Las acusaciones han reiterado su solicitud de una pena de 45 años de cárcel para J.R., el hombre procesado por el asesinato en mayo de 2023 de Maialen Mazón, que estaba embarazada de mellizos. Consideran que cuando le propinó 13 puñaladas, delante de su hija de dos años, actuó "con intención de matarla" y era "plenamente consciente de sus actos".
La defensa del procesado, que era el marido de la víctima, ha insistido a su vez en reclamar la libre absolución de J.R., al sostener que en el momento del crimen padecía una "desconexión brusca de la realidad", dentro de un "episodio disociativo" o "automatismo zombi", lo que, a su juicio, supone una eximente completa de responsabilidad penal.
Subsidiariamente, la defensa solicita que, si no se acepta esa eximente total, se le reconozca una eximente incompleta junto con la atenuante derivada de una grave adicción a bebidas alcohólicas, drogas tóxicas, estupefacientes o sustancias psicotrópicas.

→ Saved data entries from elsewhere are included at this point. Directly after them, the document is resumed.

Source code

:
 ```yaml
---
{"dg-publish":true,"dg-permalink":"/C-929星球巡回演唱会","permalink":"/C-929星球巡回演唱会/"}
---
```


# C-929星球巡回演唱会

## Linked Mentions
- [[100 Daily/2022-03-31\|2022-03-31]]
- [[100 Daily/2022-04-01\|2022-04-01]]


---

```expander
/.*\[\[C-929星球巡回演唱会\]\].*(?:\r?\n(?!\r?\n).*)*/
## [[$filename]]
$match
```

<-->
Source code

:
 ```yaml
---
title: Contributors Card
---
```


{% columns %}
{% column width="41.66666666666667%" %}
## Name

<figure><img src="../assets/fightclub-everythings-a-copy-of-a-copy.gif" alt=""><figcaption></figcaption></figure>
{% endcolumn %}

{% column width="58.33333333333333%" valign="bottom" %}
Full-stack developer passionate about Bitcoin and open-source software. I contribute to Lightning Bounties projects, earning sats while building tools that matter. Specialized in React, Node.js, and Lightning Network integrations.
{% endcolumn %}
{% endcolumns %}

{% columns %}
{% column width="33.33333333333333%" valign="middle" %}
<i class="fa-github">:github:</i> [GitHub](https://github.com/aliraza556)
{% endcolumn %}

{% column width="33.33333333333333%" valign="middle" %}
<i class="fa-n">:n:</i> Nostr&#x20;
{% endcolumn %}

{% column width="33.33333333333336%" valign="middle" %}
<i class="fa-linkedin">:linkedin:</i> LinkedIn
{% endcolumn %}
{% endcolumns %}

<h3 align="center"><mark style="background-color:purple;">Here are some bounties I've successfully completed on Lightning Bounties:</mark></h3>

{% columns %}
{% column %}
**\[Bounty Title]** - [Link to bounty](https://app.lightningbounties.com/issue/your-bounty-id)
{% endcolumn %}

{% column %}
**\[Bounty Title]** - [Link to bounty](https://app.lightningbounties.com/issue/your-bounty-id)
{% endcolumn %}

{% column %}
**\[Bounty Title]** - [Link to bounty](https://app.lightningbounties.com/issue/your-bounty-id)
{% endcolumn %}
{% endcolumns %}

En la sesión del juicio celebrada este martes en la Audiencia Provincial de Álava, tanto la Fiscalía como las acusaciones particular y popular han confirmado su petición de 45 años de prisión para el acusado por el asesinato de Maialen.
Quería que Maialen abortara
No obstante, han introducido ligeras variaciones en una de las conclusiones de su informe final --que desarrollarán este miércoles en la última jornada de la vista oral--. Una de estas modificaciones resalta que el acusado solicitó al padre de la víctima que la persuadiera para que interrumpiera el embarazo y que, en esas mismas fechas, comentó a un amigo que Maialen "tenía que abortar".
El otro ajuste incluido en el informe del Ministerio Fiscal --al que se han sumado el resto de acusaciones-- precisa que el alcohol ingerido por J.R. en el bar donde estuvo antes de acudir a la habitación del apartahotel en el que fue apuñalada Maialen se limita a una copa de vino y un chupito y medio de orujo.